Let’s get some spatial context from the original data set.  A simple scatter plot is sufficient.

import matplotlib.pyplot as plt

# plot the geodataframe
f,ax = plt.subplots(figsize=(15,9))
dg.plot(color='red',ax=ax)
plt.show()

It’s hard to tell anything from this plot. An easy fix is to plot this data in the context of something known.  In this case, we find a publiclly available shapefile that represents New York’s zip codes.  Our new function loads the data seamlessly.  

from shapefilereader import shapefilereader

# reading data from NY open data website
ny = shapefilereader('https://data.cityofnewyork.us/download/i8iw-xf4u/application%2Fzip')
ny= ny.to_crs({'init':"epsg:4326"}) # reproject coordinates

# ploting the data
f,ax = plt.subplots(figsize=(15,9))
ax.set_facecolor('lightblue') # setting ocean color
ny.plot(color='tan',ax=ax)
plt.show()

Based on the shape of the new file, we are starting to understand the context of the data.  The higher concentration areas of our first plot correspond with shapes in our second plot.  It’s useful, but we can do better. Let’s combine the two files using a spatial join and find the origin zip code for each tweet.

import geopandas as gpd

# geopandas spatial join on tweets and zipcode shapefile
nytweets = gpd.sjoin(dg.reset_index(),ny[['ZIPCODE','geometry']],op='intersects',how='inner')

That’s more like it. We can do a lot with this new joined table, which was enabled by our shapefilereader function.  Notably, we can answer our colleague’s question.  Here is a graphical answer to “Which zip code had the most tweets?” using a choropleth visualization:

# group the data by zipcode
countedTweets = nytweets.groupby('ZIPCODE')['ZIPCODE']\
.size().sort_values(ascending=False)\
.reset_index().rename(columns={0:'tweetcount'})
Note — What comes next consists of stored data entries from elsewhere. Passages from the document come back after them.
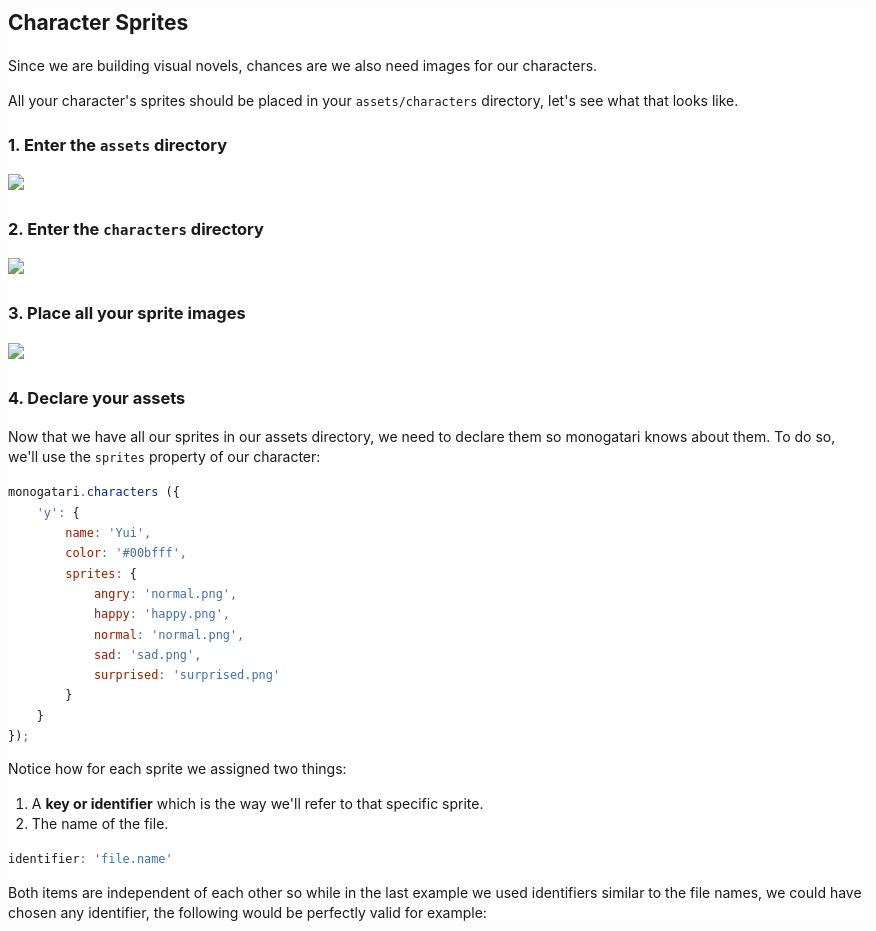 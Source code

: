 ## Character Sprites

Since we are building visual novels, chances are we also need images for our characters. 

All your character's sprites should be placed in your `assets/characters` directory, let's see what that looks like.

### 1. Enter the `assets` directory

![](../.gitbook/assets/screenshot-from-2020-09-12-11.29.29.png)

### 2. Enter the `characters` directory

![](../.gitbook/assets/screenshot-from-2020-09-12-11.29.40.png)

### 3. Place all your sprite images

![](../.gitbook/assets/character-sprites.png)

### 4. Declare your assets

Now that we have all our sprites in our assets directory, we need to declare them so monogatari knows about them. To do so, we'll use the `sprites` property of our character:

```javascript
monogatari.characters ({
    'y': {
        name: 'Yui',
        color: '#00bfff', 
        sprites: {
            angry: 'normal.png',
            happy: 'happy.png',
            normal: 'normal.png',
            sad: 'sad.png',
            surprised: 'surprised.png'
        }
    }
});
```

Notice how for each sprite we assigned two things:

1.  A **key or identifier** which is the way we'll refer to that specific sprite.
2. The name of the file.

```javascript
identifier: 'file.name'
```

Both items are independent of each other so while in the last example we used identifiers similar to the file names, we could have chosen any identifier, the following would be perfectly valid for example:
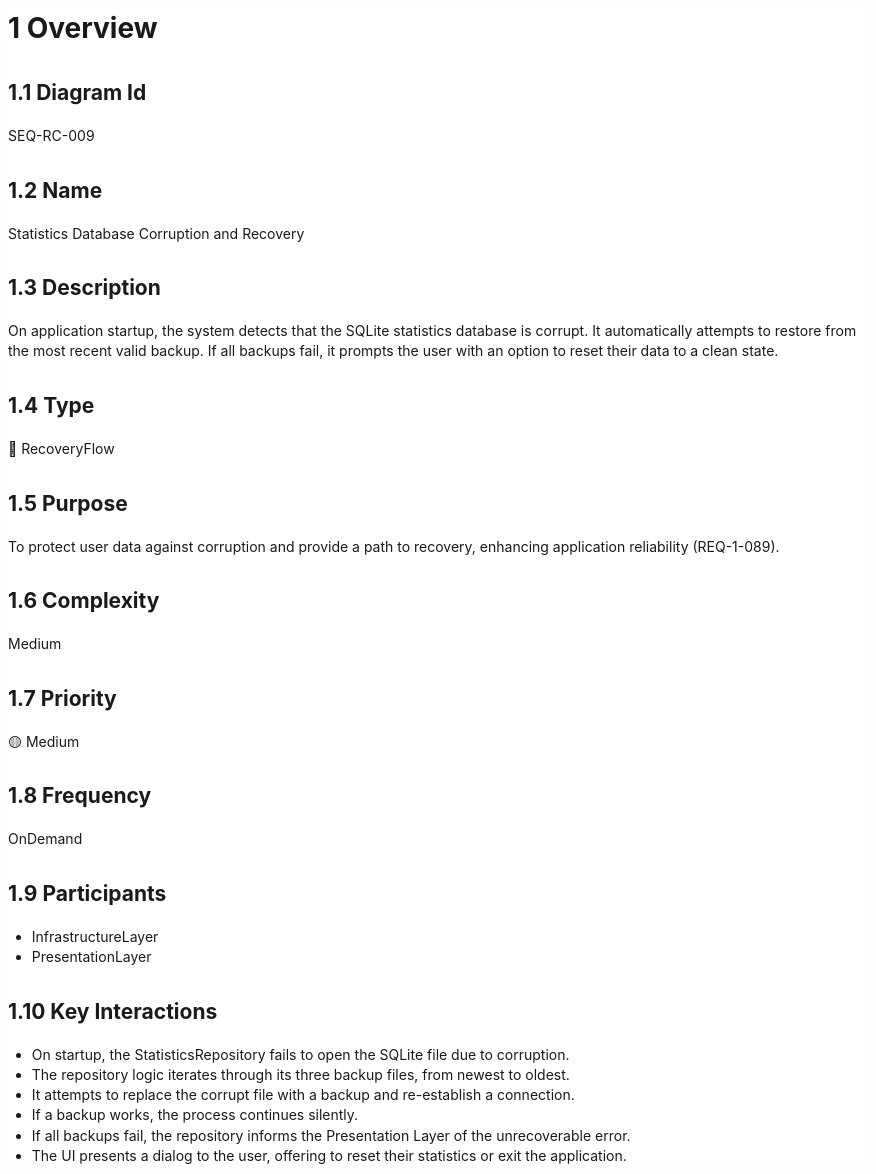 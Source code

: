 # 1 Overview

## 1.1 Diagram Id

SEQ-RC-009

## 1.2 Name

Statistics Database Corruption and Recovery

## 1.3 Description

On application startup, the system detects that the SQLite statistics database is corrupt. It automatically attempts to restore from the most recent valid backup. If all backups fail, it prompts the user with an option to reset their data to a clean state.

## 1.4 Type

🔹 RecoveryFlow

## 1.5 Purpose

To protect user data against corruption and provide a path to recovery, enhancing application reliability (REQ-1-089).

## 1.6 Complexity

Medium

## 1.7 Priority

🟡 Medium

## 1.8 Frequency

OnDemand

## 1.9 Participants

- InfrastructureLayer
- PresentationLayer

## 1.10 Key Interactions

- On startup, the StatisticsRepository fails to open the SQLite file due to corruption.
- The repository logic iterates through its three backup files, from newest to oldest.
- It attempts to replace the corrupt file with a backup and re-establish a connection.
- If a backup works, the process continues silently.
- If all backups fail, the repository informs the Presentation Layer of the unrecoverable error.
- The UI presents a dialog to the user, offering to reset their statistics or exit the application.
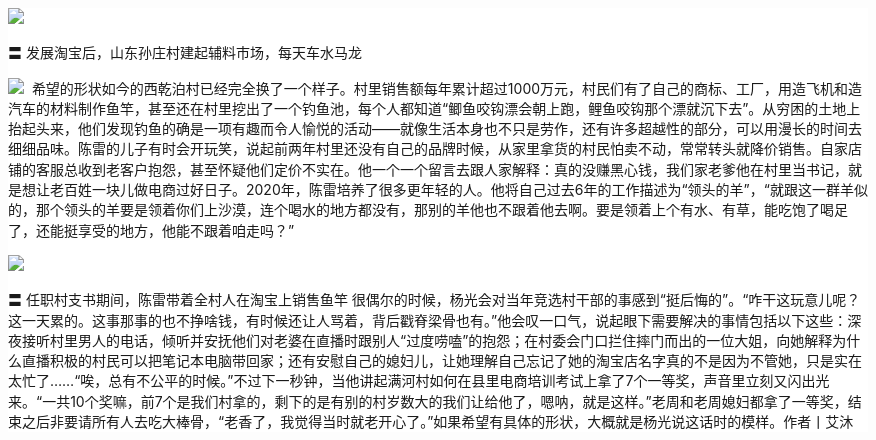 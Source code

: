 ![](http://tva1.sinaimg.com/large/006PWSLKgy1gocqjuc2gwj313q0mbkjl.jpg) 

〓 发展淘宝后，山东孙庄村建起辅料市场，每天车水马龙

![](http://tva1.sinaimg.com/large/006PWSLKgy1gocqjtaj9sj30rs0503yg.jpg) 
希望的形状如今的西乾泊村已经完全换了一个样子。村里销售额每年累计超过1000万元，村民们有了自己的商标、工厂，用造飞机和造汽车的材料制作鱼竿，甚至还在村里挖出了一个钓鱼池，每个人都知道“鲫鱼咬钩漂会朝上跑，鲤鱼咬钩那个漂就沉下去”。从穷困的土地上抬起头来，他们发现钓鱼的确是一项有趣而令人愉悦的活动——就像生活本身也不只是劳作，还有许多超越性的部分，可以用漫长的时间去细细品味。陈雷的儿子有时会开玩笑，说起前两年村里还没有自己的品牌时候，从家里拿货的村民怕卖不动，常常转头就降价销售。自家店铺的客服总收到老客户抱怨，甚至怀疑他们定价不实在。他一个一个留言去跟人家解释：真的没赚黑心钱，我们家老爹他在村里当书记，就是想让老百姓一块儿做电商过好日子。2020年，陈雷培养了很多更年轻的人。他将自己过去6年的工作描述为“领头的羊”，“就跟这一群羊似的，那个领头的羊要是领着你们上沙漠，连个喝水的地方都没有，那别的羊他也不跟着他去啊。要是领着上个有水、有草，能吃饱了喝足了，还能挺享受的地方，他能不跟着咱走吗？”

![](http://tva1.sinaimg.com/large/006PWSLKgy1gocqjteoxij30zk0npmzh.jpg) 

〓 任职村支书期间，陈雷带着全村人在淘宝上销售鱼竿
很偶尔的时候，杨光会对当年竞选村干部的事感到“挺后悔的”。“咋干这玩意儿呢？这一天累的。这事那事的也不挣啥钱，有时候还让人骂着，背后戳脊梁骨也有。”他会叹一口气，说起眼下需要解决的事情包括以下这些：深夜接听村里男人的电话，倾听并安抚他们对老婆在直播时跟别人“过度唠嗑”的抱怨；在村委会门口拦住摔门而出的一位大姐，向她解释为什么直播积极的村民可以把笔记本电脑带回家；还有安慰自己的媳妇儿，让她理解自己忘记了她的淘宝店名字真的不是因为不管她，只是实在太忙了……“唉，总有不公平的时候。”不过下一秒钟，当他讲起满河村如何在县里电商培训考试上拿了7个一等奖，声音里立刻又闪出光来。“一共10个奖嘛，前7个是我们村拿的，剩下的是有别的村岁数大的我们让给他了，嗯呐，就是这样。”老周和老周媳妇都拿了一等奖，结束之后非要请所有人去吃大棒骨，“老香了，我觉得当时就老开心了。”如果希望有具体的形状，大概就是杨光说这话时的模样。作者丨艾沐​
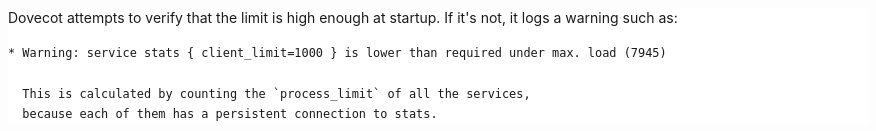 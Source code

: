   Dovecot attempts to verify that the limit is high enough at startup.
  If it's not, it logs a warning such as:

    * Warning: service stats { client_limit=1000 } is lower than required under max. load (7945)

      This is calculated by counting the `process_limit` of all the services,
      because each of them has a persistent connection to stats.

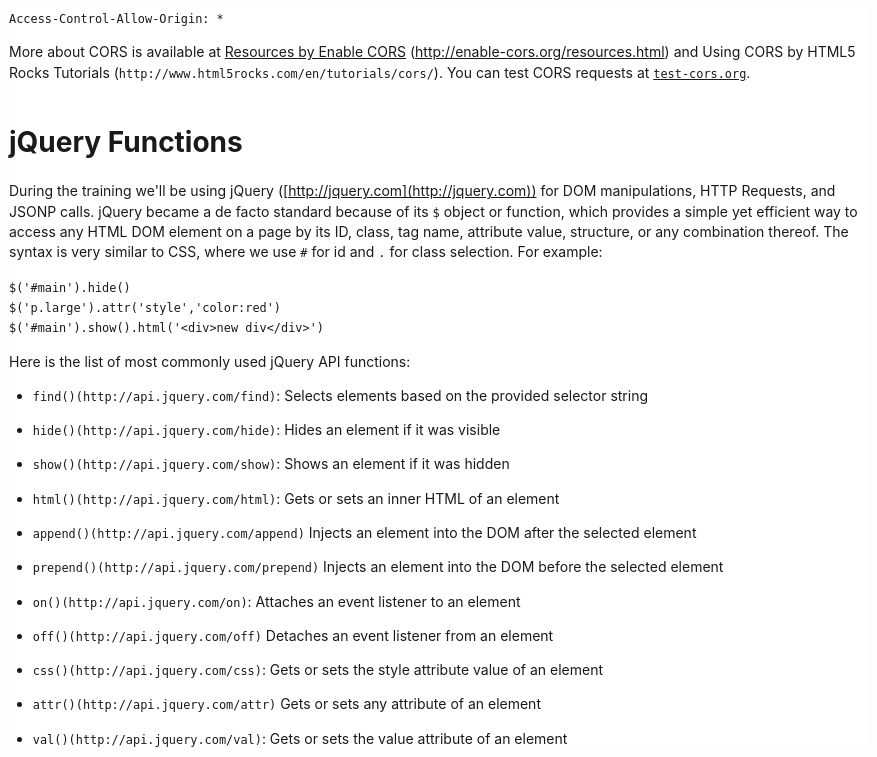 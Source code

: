     Access-Control-Allow-Origin: *

More about CORS is available at [Resources by Enable
CORS](http://enable-cors.org/resources.html)
(http://enable-cors.org/resources.html) and Using CORS by HTML5 Rocks
Tutorials (`http://www.html5rocks.com/en/tutorials/cors/`). You can test
CORS requests at
[`test-cors.org`](http://client.cors-api.appspot.com/client).

jQuery Functions
================

During the training we'll be using jQuery
([http://jquery.com](http://jquery.com)) for DOM manipulations, HTTP
Requests, and JSONP calls. jQuery became a de facto standard because of
its `$` object or function, which provides a simple yet efficient way to
access any HTML DOM element on a page by its ID, class, tag name,
attribute value, structure, or any combination thereof. The syntax is
very similar to CSS, where we use `#` for id and `.` for class
selection. For example:

    $('#main').hide()
    $('p.large').attr('style','color:red')
    $('#main').show().html('<div>new div</div>')

Here is the list of most commonly used jQuery API functions:

-   `find()(http://api.jquery.com/find)`: Selects elements based on
    the provided selector string

-   `hide()(http://api.jquery.com/hide)`: Hides an element if it was
    visible

-   `show()(http://api.jquery.com/show)`: Shows an element if it was
    hidden

-   `html()(http://api.jquery.com/html)`: Gets or sets an inner HTML
    of an element

-   `append()(http://api.jquery.com/append)` Injects an element into
    the DOM after the selected element

-   `prepend()(http://api.jquery.com/prepend)` Injects an element
    into the DOM before the selected element

-   `on()(http://api.jquery.com/on)`: Attaches an event listener to an
    element

-   `off()(http://api.jquery.com/off)` Detaches an event listener from
    an element

-   `css()(http://api.jquery.com/css)`: Gets or sets the style
    attribute value of an element

-   `attr()(http://api.jquery.com/attr)` Gets or sets any attribute
    of an element

-   `val()(http://api.jquery.com/val)`: Gets or sets the value
    attribute of an element
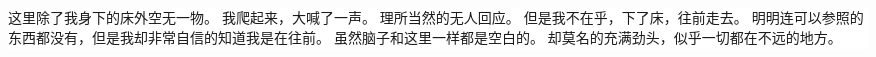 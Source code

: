 这里除了我身下的床外空无一物。
我爬起来，大喊了一声。
理所当然的无人回应。
但是我不在乎，下了床，往前走去。
明明连可以参照的东西都没有，但是我却非常自信的知道我是在往前。
虽然脑子和这里一样都是空白的。
却莫名的充满劲头，似乎一切都在不远的地方。
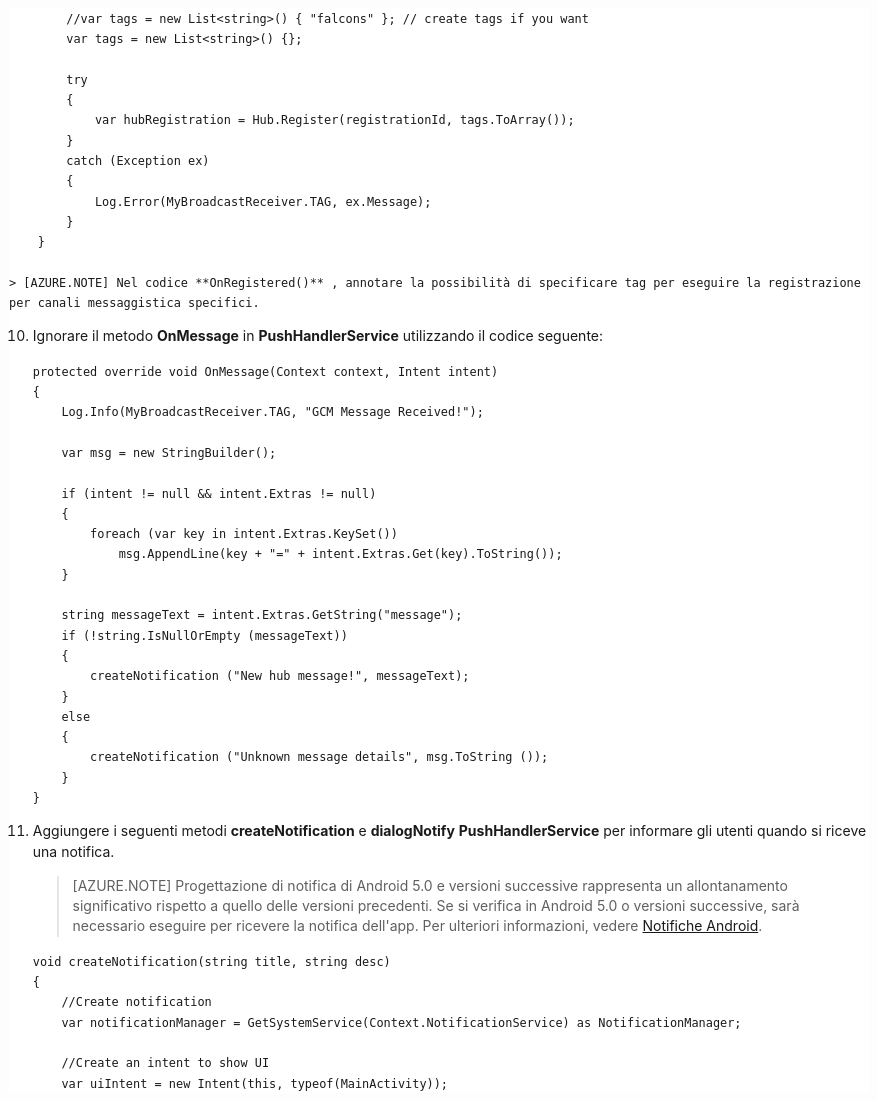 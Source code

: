             //var tags = new List<string>() { "falcons" }; // create tags if you want
            var tags = new List<string>() {};

            try
            {
                var hubRegistration = Hub.Register(registrationId, tags.ToArray());
            }
            catch (Exception ex)
            {
                Log.Error(MyBroadcastReceiver.TAG, ex.Message);
            }
        }

    > [AZURE.NOTE] Nel codice **OnRegistered()** , annotare la possibilità di specificare tag per eseguire la registrazione per canali messaggistica specifici.

10. Ignorare il metodo **OnMessage** in **PushHandlerService** utilizzando il codice seguente:

        protected override void OnMessage(Context context, Intent intent)
        {
            Log.Info(MyBroadcastReceiver.TAG, "GCM Message Received!");

            var msg = new StringBuilder();

            if (intent != null && intent.Extras != null)
            {
                foreach (var key in intent.Extras.KeySet())
                    msg.AppendLine(key + "=" + intent.Extras.Get(key).ToString());
            }

            string messageText = intent.Extras.GetString("message");
            if (!string.IsNullOrEmpty (messageText))
            {
                createNotification ("New hub message!", messageText);
            }
            else
            {
                createNotification ("Unknown message details", msg.ToString ());
            }
        }

11. Aggiungere i seguenti metodi **createNotification** e **dialogNotify** **PushHandlerService** per informare gli utenti quando si riceve una notifica.

    >[AZURE.NOTE] Progettazione di notifica di Android 5.0 e versioni successive rappresenta un allontanamento significativo rispetto a quello delle versioni precedenti. Se si verifica in Android 5.0 o versioni successive, sarà necessario eseguire per ricevere la notifica dell'app. Per ulteriori informazioni, vedere [Notifiche Android](http://go.microsoft.com/fwlink/?LinkId=615880).

        void createNotification(string title, string desc)
        {
            //Create notification
            var notificationManager = GetSystemService(Context.NotificationService) as NotificationManager;

            //Create an intent to show UI
            var uiIntent = new Intent(this, typeof(MainActivity));


[Enable Google Cloud Messaging]: #register
[Configure your Notification Hub]: #configure-hub
[Connecting your app to the Notification Hub]: #connecting-app
[Run your app with the emulator]: #run-app
[Send notifications from your back-end]: #send
[11]: ./media/partner-xamarin-notification-hubs-android-get-started/notification-hub-configure-android.png
[13]: ./media/partner-xamarin-notification-hubs-android-get-started/notification-hub-create-xamarin-android-app1.png
[15]: ./media/partner-xamarin-notification-hubs-android-get-started/notification-hub-create-xamarin-android-app3.png
[18]: ./media/partner-xamarin-notification-hubs-android-get-started/notification-hub-create-android-app7.png
[19]: ./media/partner-xamarin-notification-hubs-android-get-started/notification-hub-create-android-app8.png
[20]: ./media/partner-xamarin-notification-hubs-android-get-started/notification-hub-create-console-app.png
[21]: ./media/partner-xamarin-notification-hubs-android-get-started/notification-hub-android-toast.png
[22]: ./media/partner-xamarin-notification-hubs-android-get-started/notification-hub-scheduler1.png
[23]: ./media/partner-xamarin-notification-hubs-android-get-started/notification-hub-scheduler2.png
[30]: ./media/partner-xamarin-notification-hubs-android-get-started/notification-hubs-debug-hub-gcm.png
[Submit an app page]: http://go.microsoft.com/fwlink/p/?LinkID=266582
[My Applications]: http://go.microsoft.com/fwlink/p/?LinkId=262039
[Live SDK for Windows]: http://go.microsoft.com/fwlink/p/?LinkId=262253
[Guida introduttiva a servizi mobili]: /develop/mobile/tutorials/get-started-xamarin-android/#create-new-service
[JavaScript and HTML]: /develop/mobile/tutorials/get-started-with-push-js
[Portale classica Azure]: https://manage.windowsazure.com/
[wns object]: http://go.microsoft.com/fwlink/p/?LinkId=260591
[Notifica hub indicazioni]: http://msdn.microsoft.com/library/jj927170.aspx
[Notifica hub procedure per Android]: http://msdn.microsoft.com/library/dn282661.aspx
[Utilizzare gli hub di notifica per le notifiche push per gli utenti]: /manage/services/notification-hubs/notify-users-aspnet
[Utilizzare gli hub di notifica per inviare ultime notizie]: /manage/services/notification-hubs/breaking-news-dotnet
[GCMClient Component page]: http://components.xamarin.com/view/GCMClient
[Xamarin.NotificationHub GitHub page]: https://github.com/SaschaDittmann/Xamarin.NotificationHub
[GitHub]: http://go.microsoft.com/fwlink/p/?LinkId=331329
[Componente Client di messaggistica di Google Cloud]: http://components.xamarin.com/view/GCMClient/
[Componente di messaggistica di Azure]: http://components.xamarin.com/view/azure-messaging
# attribute merge with zipcode data
final = ny[['ZIPCODE','geometry']].merge(countedTweets,on='ZIPCODE')

# plot the choropleth
f,ax = plt.subplots(figsize=(15,9))
final.plot(column='tweetcount', scheme='Fisher_Jenks', k=5, cmap='OrRd', linewidth=0.1, ax=ax,legend=True)
ax.set_axis_off()
plt.show()

And here are the first 10 rows of our tabular answer to the same question.

Conclusion

As shown above, spatial clarity can improve your understanding of data.  Feel free to use the shapefilereader function to add complementary data sets to your geospatial analysis tasks. We combined our source data with a publicly available shapefile. And in the end, we were able to answer our target questions in visual and tabular format. Try a similar workflow on one of your datasets!